Apart from the equation of salvation and semen, let’s not overlook the deeply gender essentialist reading of sex and gender here: With the woman’s “most holy place”, Butler seems to be referring to the uterus. Because he places the sex act only into the confines of marriage, reduces it to reproductive organs and then sacralizes the whole thing as “life giving”, he reduces sex to reproduction - and manages to not only exclude the many people struggling with fertility, but also exclude LGBTQ-people, and especially trans people from his “analysis”.
“This is a picture of the gospel. Christ arrives in salvation to be not only with his church but within his church. Christ gives himself to his beloved with extravagant generosity, showering his love upon us and imparting his very presence within us. Christ penetrates his church with the generative seed of his Word and the life- giving presence of his Spirit, which takes root within her and grows to bring new life into the world. Inversely, back in the wedding suite, the bride embraces her most intimate guest on the threshold of her dwelling place and welcomes him into the sanctuary of her very self. She gladly receives the warmth of his presence and accepts the sacrificial offering he bestows upon the altar within her Most Holy Place. Similarly, the church embraces Christ in salvation, celebrating his arrival with joy and delight…. She receives his generous gift within her— the seed of his Word and presence of his Spirit— partnering with him to bring children of God into the world. Their union brings forth new creation.”

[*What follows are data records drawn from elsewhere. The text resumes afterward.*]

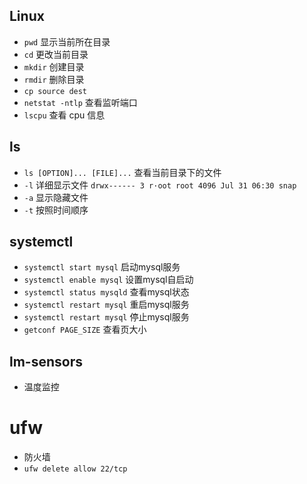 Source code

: 
## Linux

- `pwd` 显示当前所在目录
- `cd` 更改当前目录
- `mkdir` 创建目录
- `rmdir` 删除目录
- `cp source dest` 
- `netstat -ntlp` 查看监听端口
- `lscpu` 查看 cpu 信息

## ls

- `ls [OPTION]... [FILE]...` 查看当前目录下的文件
- `-l` 详细显示文件 `drwx------ 3 r·oot root 4096 Jul 31 06:30 snap`
- `-a` 显示隐藏文件
- `-t` 按照时间顺序

## systemctl

- `systemctl start mysql` 启动mysql服务
- `systemctl enable mysql` 设置mysql自启动
- `systemctl status mysqld` 查看mysql状态
- `systemctl restart mysql` 重启mysql服务
- `systemctl restart mysql` 停止mysql服务
- `getconf PAGE_SIZE` 查看页大小

## lm-sensors

- 温度监控

# ufw

- 防火墙
- `ufw delete allow 22/tcp`

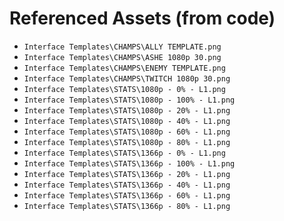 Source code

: # Referenced Assets (from code)

- `Interface Templates\CHAMPS\ALLY TEMPLATE.png`
- `Interface Templates\CHAMPS\ASHE 1080p 30.png`
- `Interface Templates\CHAMPS\ENEMY TEMPLATE.png`
- `Interface Templates\CHAMPS\TWITCH 1080p 30.png`
- `Interface Templates\STATS\1080p - 0% - L1.png`
- `Interface Templates\STATS\1080p - 100% - L1.png`
- `Interface Templates\STATS\1080p - 20% - L1.png`
- `Interface Templates\STATS\1080p - 40% - L1.png`
- `Interface Templates\STATS\1080p - 60% - L1.png`
- `Interface Templates\STATS\1080p - 80% - L1.png`
- `Interface Templates\STATS\1366p - 0% - L1.png`
- `Interface Templates\STATS\1366p - 100% - L1.png`
- `Interface Templates\STATS\1366p - 20% - L1.png`
- `Interface Templates\STATS\1366p - 40% - L1.png`
- `Interface Templates\STATS\1366p - 60% - L1.png`
- `Interface Templates\STATS\1366p - 80% - L1.png`
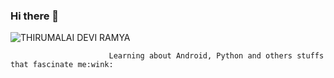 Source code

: ### Hi there 👋

![THIRUMALAI DEVI RAMYA](https://user-images.githubusercontent.com/36688218/88513996-ef379580-d006-11ea-915a-6d32ab9077ab.png)

                          Learning about Android, Python and others stuffs that fascinate me:wink:
                          

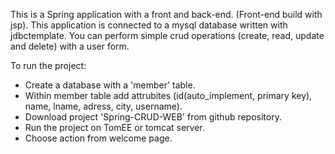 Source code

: This is a Spring application with a front and back-end. (Front-end build with jsp).
This application is connected to a mysql database written with jdbctemplate. 
You can perform simple crud operations (create, read, update and delete) with a user form. 

To run the project:
* Create a database with a 'member' table. 
* Within member table add attrubites (id(auto_implement, primary key), name, lname, adress, city, username). 
* Download project 'Spring-CRUD-WEB' from github repository. 
* Run the project on TomEE or tomcat server. 
* Choose action from welcome page. 

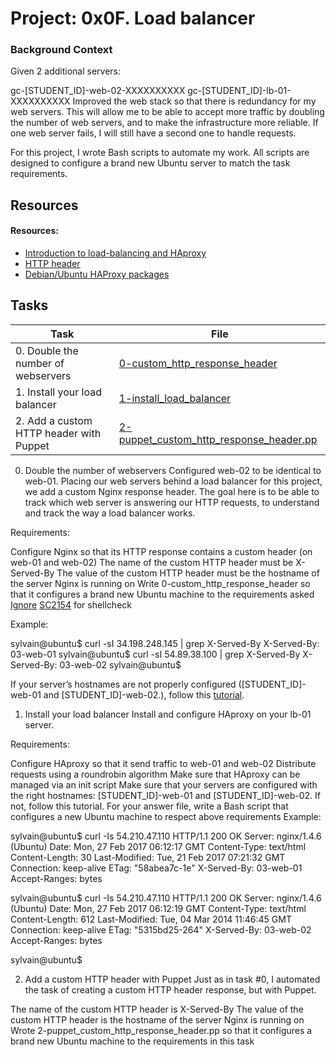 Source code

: # Project: 0x0F. Load balancer

### Background Context
Given 2 additional servers:

gc-[STUDENT_ID]-web-02-XXXXXXXXXX
gc-[STUDENT_ID]-lb-01-XXXXXXXXXX
Improved the web stack so that there is redundancy for my web servers. This will allow me to be able to accept more traffic by doubling the number of web servers, and to make the infrastructure more reliable. If one web server fails, I will still have a second one to handle requests.

For this project, I wrote Bash scripts to automate my work. All scripts are designed to configure a brand new Ubuntu server to match the task requirements.

## Resources

#### Resources:

* [Introduction to load-balancing and HAproxy](https://intranet.alxswe.com/rltoken/B7f3oz8i3Xvvom_YQZzLnQ)
* [HTTP header](https://intranet.alxswe.com/rltoken/sZ9v3Vq2tgLwN_PWVQketw)
* [Debian/Ubuntu HAProxy packages](https://intranet.alxswe.com/rltoken/2VRAgtKKR9g6Xfb0xzGiSg)
## Tasks

| Task | File |
| ---- | ---- |
| 0. Double the number of webservers | [0-custom_http_response_header](./0-custom_http_response_header) |
| 1. Install your load balancer | [1-install_load_balancer](./1-install_load_balancer) |
| 2. Add a custom HTTP header with Puppet | [2-puppet_custom_http_response_header.pp](./2-puppet_custom_http_response_header.pp)

0. Double the number of webservers
Configured web-02 to be identical to web-01.
Placing our web servers behind a load balancer for this project, we add a custom Nginx response header. The goal here is to be able to track which web server is answering our HTTP requests, to understand and track the way a load balancer works.

Requirements:

Configure Nginx so that its HTTP response contains a custom header (on web-01 and web-02)
The name of the custom HTTP header must be X-Served-By
The value of the custom HTTP header must be the hostname of the server Nginx is running on
Write 0-custom_http_response_header so that it configures a brand new Ubuntu machine to the requirements asked
[Ignore](https://intranet.alxswe.com/rltoken/k3Bt6zu1On_-mDszxi0Z9w) [SC2154](https://intranet.alxswe.com/rltoken/9KwKHb9H8OJqcSK0saRIOA) for shellcheck

Example:

sylvain@ubuntu$ curl -sI 34.198.248.145 | grep X-Served-By
X-Served-By: 03-web-01
sylvain@ubuntu$ curl -sI 54.89.38.100 | grep X-Served-By
X-Served-By: 03-web-02
sylvain@ubuntu$

If your server’s hostnames are not properly configured ([STUDENT_ID]-web-01 and [STUDENT_ID]-web-02.), follow this [tutorial](https://intranet.alxswe.com/rltoken/qSor8ulAHl4HedrO6KJEoQ).

1. Install your load balancer
Install and configure HAproxy on your lb-01 server.

Requirements:

Configure HAproxy so that it send traffic to web-01 and web-02
Distribute requests using a roundrobin algorithm
Make sure that HAproxy can be managed via an init script
Make sure that your servers are configured with the right hostnames: [STUDENT_ID]-web-01 and [STUDENT_ID]-web-02. If not, follow this tutorial.
For your answer file, write a Bash script that configures a new Ubuntu machine to respect above requirements
Example:

sylvain@ubuntu$ curl -Is 54.210.47.110
HTTP/1.1 200 OK
Server: nginx/1.4.6 (Ubuntu)
Date: Mon, 27 Feb 2017 06:12:17 GMT
Content-Type: text/html
Content-Length: 30
Last-Modified: Tue, 21 Feb 2017 07:21:32 GMT
Connection: keep-alive
ETag: "58abea7c-1e"
X-Served-By: 03-web-01
Accept-Ranges: bytes

sylvain@ubuntu$ curl -Is 54.210.47.110
HTTP/1.1 200 OK
Server: nginx/1.4.6 (Ubuntu)
Date: Mon, 27 Feb 2017 06:12:19 GMT
Content-Type: text/html
Content-Length: 612
Last-Modified: Tue, 04 Mar 2014 11:46:45 GMT
Connection: keep-alive
ETag: "5315bd25-264"
X-Served-By: 03-web-02
Accept-Ranges: bytes

sylvain@ubuntu$

2. Add a custom HTTP header with Puppet
Just as in task #0, I automated the task of creating a custom HTTP header response, but with Puppet.

The name of the custom HTTP header is X-Served-By
The value of the custom HTTP header is the hostname of the server Nginx is running on
Wrote 2-puppet_custom_http_response_header.pp so that it configures a brand new Ubuntu machine to the requirements in this task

This places the woman’s role in this “union” - because Butler explicitly and only refers to a heterosexual married couple, of course - as not only the sexually passive part, but as means to an end: procreation. This is where the anti-abortion rights agenda comes in, albeit more neatly hidden than usual. Because what makes sex sacred, in Butlers view, is that it results - in his extremely narrow interpretation - in “life”. This, of course, is a deeply gender essentialist view, which excludes not only trans people, gay people, but also all of those struggling with fertility.
If you think we have reached peak-fucked-upedness, you are in for quite a ride. Because it only goes downhill from here, and fast. Because now, we learn that Butler has no concept of consent - and this leads not only to a deeply reactionary, patriarchal assertion of gender roles during sex, but also to a deeply harmful and dangerous lack of understanding of boundaries and unwanted advances:
“A husband’s unprovoked desire is a sign of Christ’s pre- existing affection for his bride. Christ wanted to be with us— before we wanted to be with him— and took the first step in movement toward union. This doesn’t mean women are less sexual than men, but rather that their sexual desire tends to work differently than men. To borrow language from Dr. Emily Nagoski, men’s sexual desire tends to be more spontaneous, while women’s tends to be more responsive. …Wives, on the other hand, usually prefer to be romanced toward the bedroom…A wife’s desire points to the gospel as well, in other words. Her desire to be romanced is iconic of the church, which has had the f lames of our desire stoked by the passion of Christ’s sacrificial devotion toward us.”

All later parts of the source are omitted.